_Task statement_: Print the records below exactly, omitting all pictures.

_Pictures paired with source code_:
********

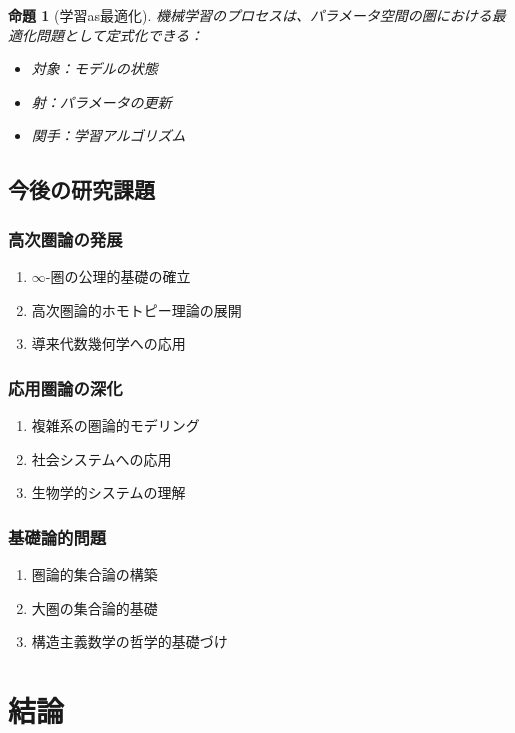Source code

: \documentclass[11pt,a4paper,twocolumn]{ltjsarticle}
\theoremstyle{definition}
\theoremstyle{plain}
\newtheorem{proposition}[definition]{命題}
\begin{document}
\begin{proposition}[学習as最適化]
機械学習のプロセスは、パラメータ空間の圏における最適化問題として定式化できる：
\begin{itemize}
\item 対象：モデルの状態
\item 射：パラメータの更新
\item 関手：学習アルゴリズム
\end{itemize}
\end{proposition}

\subsection{今後の研究課題}

\subsubsection{高次圏論の発展}

\begin{enumerate}
\item $\infty$-圏の公理的基礎の確立
\item 高次圏論的ホモトピー理論の展開
\item 導来代数幾何学への応用
\end{enumerate}

\subsubsection{応用圏論の深化}

\begin{enumerate}
\item 複雑系の圏論的モデリング
\item 社会システムへの応用
\item 生物学的システムの理解
\end{enumerate}

\subsubsection{基礎論的問題}

\begin{enumerate}
\item 圏論的集合論の構築
\item 大圏の集合論的基礎
\item 構造主義数学の哲学的基礎づけ
\end{enumerate}

\section{結論}
\end{document}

********

_Solution to the exercise_:
Source code

: \documentclass[11pt,a4paper,twocolumn]{ltjsarticle}
\theoremstyle{definition}
\theoremstyle{plain}
\newtheorem{proposition}[definition]{命題}
\begin{document}
\begin{proposition}[学習as最適化]
機械学習のプロセスは、パラメータ空間の圏における最適化問題として定式化できる：
\begin{itemize}
\item 対象：モデルの状態
\item 射：パラメータの更新
\item 関手：学習アルゴリズム
\end{itemize}
\end{proposition}

\subsection{今後の研究課題}

\subsubsection{高次圏論の発展}

\begin{enumerate}
\item $\infty$-圏の公理的基礎の確立
\item 高次圏論的ホモトピー理論の展開
\item 導来代数幾何学への応用
\end{enumerate}

\subsubsection{応用圏論の深化}

\begin{enumerate}
\item 複雑系の圏論的モデリング
\item 社会システムへの応用
\item 生物学的システムの理解
\end{enumerate}

\subsubsection{基礎論的問題}

\begin{enumerate}
\item 圏論的集合論の構築
\item 大圏の集合論的基礎
\item 構造主義数学の哲学的基礎づけ
\end{enumerate}

\section{結論}
\end{document}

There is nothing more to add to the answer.